◆ **What you have to do**: Report each line below that carries the word "Automation".

+++

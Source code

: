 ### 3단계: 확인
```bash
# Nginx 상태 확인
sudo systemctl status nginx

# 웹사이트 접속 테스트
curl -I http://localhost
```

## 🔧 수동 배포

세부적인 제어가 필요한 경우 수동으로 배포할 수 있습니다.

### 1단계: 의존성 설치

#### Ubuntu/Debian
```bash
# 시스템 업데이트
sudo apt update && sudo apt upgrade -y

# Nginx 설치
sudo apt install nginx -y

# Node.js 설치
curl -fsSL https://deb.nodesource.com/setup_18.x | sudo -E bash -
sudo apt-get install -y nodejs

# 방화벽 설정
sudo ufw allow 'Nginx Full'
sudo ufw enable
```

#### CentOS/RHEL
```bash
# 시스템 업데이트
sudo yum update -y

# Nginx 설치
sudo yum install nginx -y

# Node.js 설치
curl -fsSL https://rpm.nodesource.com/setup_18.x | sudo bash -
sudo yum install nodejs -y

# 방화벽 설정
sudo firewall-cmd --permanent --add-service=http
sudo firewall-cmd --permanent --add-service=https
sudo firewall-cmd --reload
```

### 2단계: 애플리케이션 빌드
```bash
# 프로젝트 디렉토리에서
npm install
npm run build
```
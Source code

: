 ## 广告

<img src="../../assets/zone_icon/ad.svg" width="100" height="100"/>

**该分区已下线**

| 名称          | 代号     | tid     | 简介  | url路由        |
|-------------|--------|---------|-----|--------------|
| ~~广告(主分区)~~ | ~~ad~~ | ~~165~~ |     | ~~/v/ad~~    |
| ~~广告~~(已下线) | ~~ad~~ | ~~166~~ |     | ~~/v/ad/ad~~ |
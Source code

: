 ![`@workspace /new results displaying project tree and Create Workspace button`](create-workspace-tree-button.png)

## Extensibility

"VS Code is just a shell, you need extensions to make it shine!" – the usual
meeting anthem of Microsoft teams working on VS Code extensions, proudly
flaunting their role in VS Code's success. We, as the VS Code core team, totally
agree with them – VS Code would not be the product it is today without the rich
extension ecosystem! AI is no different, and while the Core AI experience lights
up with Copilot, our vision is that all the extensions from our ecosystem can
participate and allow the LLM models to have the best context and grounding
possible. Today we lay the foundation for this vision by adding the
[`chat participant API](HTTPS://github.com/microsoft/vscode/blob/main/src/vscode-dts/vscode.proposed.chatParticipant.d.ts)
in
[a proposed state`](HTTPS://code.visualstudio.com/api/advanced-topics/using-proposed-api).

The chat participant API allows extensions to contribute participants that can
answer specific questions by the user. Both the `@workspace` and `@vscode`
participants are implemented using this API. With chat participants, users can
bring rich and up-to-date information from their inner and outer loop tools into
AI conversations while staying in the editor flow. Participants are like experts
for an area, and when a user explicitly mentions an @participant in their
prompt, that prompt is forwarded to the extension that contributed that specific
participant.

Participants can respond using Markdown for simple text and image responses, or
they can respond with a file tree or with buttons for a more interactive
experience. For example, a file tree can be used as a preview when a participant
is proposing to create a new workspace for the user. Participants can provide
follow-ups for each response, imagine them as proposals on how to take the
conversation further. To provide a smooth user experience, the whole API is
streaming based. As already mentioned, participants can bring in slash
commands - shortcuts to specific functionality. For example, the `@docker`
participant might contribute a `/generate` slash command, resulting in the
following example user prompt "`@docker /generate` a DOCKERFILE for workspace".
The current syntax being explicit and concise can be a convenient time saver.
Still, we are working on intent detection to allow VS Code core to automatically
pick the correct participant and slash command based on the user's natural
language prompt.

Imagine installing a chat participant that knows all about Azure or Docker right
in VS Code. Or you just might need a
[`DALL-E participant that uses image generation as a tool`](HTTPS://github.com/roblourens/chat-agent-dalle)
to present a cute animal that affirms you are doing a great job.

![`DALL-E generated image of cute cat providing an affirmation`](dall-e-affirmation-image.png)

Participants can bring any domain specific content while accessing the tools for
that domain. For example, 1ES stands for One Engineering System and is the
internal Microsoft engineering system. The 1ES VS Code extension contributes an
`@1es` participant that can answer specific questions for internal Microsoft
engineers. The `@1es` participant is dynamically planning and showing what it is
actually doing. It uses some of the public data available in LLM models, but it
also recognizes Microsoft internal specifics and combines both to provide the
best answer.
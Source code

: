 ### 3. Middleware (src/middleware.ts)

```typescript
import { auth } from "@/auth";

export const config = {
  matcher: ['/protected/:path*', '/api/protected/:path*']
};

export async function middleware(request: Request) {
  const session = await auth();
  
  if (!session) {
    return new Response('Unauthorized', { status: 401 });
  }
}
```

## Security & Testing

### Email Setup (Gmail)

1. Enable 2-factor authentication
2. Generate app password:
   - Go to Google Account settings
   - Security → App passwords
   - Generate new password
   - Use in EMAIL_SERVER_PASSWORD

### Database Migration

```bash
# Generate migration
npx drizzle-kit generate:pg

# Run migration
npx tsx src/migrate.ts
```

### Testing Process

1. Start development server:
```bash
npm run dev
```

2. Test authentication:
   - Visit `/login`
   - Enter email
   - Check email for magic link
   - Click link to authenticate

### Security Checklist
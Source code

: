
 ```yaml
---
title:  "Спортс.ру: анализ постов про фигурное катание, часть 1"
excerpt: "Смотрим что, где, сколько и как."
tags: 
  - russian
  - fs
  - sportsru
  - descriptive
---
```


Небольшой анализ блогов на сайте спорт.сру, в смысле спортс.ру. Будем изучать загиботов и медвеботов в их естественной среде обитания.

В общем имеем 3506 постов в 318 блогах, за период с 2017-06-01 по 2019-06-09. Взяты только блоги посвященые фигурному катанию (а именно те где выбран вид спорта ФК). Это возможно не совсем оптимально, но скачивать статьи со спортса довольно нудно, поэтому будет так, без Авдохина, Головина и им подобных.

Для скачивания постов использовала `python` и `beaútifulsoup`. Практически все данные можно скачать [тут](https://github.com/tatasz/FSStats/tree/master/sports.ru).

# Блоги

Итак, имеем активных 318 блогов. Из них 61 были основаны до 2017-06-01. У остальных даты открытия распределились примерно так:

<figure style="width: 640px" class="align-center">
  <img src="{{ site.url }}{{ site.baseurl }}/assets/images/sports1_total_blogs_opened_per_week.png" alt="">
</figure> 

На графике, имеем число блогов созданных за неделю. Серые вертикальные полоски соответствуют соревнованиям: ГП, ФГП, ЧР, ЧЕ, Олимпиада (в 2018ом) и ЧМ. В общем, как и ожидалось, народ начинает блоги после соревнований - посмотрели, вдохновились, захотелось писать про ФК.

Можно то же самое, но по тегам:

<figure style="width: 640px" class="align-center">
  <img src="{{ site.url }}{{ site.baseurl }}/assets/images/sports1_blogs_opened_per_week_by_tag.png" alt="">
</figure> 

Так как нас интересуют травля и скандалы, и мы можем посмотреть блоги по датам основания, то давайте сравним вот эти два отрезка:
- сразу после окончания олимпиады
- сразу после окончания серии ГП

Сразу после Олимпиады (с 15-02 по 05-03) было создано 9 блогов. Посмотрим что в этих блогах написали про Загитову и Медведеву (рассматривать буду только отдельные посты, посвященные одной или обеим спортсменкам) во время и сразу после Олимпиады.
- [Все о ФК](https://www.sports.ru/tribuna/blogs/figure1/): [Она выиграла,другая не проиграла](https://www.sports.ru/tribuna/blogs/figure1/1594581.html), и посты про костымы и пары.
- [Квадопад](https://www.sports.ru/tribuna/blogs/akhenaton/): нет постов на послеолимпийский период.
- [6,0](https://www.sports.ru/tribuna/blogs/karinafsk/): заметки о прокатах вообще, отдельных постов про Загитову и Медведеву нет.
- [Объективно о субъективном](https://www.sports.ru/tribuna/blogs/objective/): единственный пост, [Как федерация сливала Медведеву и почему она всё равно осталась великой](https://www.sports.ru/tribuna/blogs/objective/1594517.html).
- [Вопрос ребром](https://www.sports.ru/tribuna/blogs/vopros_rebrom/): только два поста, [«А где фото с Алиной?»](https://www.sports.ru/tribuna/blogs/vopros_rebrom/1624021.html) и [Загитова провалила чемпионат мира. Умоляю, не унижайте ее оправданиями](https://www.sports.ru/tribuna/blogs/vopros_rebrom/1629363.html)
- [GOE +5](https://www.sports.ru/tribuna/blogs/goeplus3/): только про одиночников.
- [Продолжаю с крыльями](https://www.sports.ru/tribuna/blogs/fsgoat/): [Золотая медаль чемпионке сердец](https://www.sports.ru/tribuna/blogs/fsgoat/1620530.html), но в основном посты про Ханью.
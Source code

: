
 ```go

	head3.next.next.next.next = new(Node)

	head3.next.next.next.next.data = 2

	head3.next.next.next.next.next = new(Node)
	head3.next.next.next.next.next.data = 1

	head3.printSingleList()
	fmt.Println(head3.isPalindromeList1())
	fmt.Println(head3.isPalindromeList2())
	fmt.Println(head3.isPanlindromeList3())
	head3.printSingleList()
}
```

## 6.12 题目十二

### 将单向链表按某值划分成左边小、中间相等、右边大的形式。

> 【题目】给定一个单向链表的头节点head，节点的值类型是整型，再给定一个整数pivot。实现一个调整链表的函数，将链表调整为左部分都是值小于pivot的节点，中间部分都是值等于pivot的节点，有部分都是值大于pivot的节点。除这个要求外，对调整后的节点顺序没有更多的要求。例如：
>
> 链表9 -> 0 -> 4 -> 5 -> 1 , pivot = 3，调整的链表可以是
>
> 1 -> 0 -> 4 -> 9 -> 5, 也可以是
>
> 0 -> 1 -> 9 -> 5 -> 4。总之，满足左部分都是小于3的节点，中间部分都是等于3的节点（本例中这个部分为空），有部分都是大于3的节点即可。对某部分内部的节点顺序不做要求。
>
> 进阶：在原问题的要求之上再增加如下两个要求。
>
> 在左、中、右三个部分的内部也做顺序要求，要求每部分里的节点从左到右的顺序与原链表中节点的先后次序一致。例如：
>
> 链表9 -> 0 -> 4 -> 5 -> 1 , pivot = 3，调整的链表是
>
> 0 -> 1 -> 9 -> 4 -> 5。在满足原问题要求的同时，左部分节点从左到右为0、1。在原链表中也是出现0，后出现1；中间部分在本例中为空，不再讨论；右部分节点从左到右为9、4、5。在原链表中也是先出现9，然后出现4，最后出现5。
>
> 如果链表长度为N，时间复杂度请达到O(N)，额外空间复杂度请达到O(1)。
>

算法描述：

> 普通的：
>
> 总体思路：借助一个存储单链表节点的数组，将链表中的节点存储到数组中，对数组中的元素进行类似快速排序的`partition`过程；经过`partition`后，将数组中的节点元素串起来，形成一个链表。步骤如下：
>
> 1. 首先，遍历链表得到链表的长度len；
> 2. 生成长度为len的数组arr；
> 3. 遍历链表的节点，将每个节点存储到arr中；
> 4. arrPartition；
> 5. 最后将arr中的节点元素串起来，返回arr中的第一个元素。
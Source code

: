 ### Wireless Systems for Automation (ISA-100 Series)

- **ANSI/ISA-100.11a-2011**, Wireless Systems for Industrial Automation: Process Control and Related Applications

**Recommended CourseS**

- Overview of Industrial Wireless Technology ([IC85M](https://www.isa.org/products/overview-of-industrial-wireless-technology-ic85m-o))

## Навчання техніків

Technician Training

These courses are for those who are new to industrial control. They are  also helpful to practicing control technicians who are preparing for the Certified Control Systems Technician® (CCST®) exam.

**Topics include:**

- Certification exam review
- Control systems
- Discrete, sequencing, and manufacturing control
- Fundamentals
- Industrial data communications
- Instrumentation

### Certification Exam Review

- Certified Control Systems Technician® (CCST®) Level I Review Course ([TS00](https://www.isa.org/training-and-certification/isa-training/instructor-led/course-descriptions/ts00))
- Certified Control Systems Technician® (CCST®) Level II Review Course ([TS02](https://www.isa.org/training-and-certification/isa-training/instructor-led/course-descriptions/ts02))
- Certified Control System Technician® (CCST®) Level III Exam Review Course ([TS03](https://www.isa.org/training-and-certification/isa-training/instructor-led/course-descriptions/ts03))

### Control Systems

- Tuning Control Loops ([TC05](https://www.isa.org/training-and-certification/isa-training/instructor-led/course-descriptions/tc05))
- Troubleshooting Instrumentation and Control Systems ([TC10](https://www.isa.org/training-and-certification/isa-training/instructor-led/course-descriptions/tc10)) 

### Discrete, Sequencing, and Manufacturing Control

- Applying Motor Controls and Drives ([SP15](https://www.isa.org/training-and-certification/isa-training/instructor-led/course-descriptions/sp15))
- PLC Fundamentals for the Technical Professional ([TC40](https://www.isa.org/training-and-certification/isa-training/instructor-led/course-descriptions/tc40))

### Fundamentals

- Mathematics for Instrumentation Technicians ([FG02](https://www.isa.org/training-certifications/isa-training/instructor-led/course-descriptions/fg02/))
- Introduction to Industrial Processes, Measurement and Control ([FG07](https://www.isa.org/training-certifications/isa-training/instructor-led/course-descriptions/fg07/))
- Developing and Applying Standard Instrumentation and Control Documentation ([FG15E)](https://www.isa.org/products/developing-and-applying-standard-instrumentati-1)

+++

◆ **Exercise response**:
: ### Wireless Systems for Automation (ISA-100 Series)
- **ANSI/ISA-100.11a-2011**, Wireless Systems for Industrial Automation: Process Control and Related Applications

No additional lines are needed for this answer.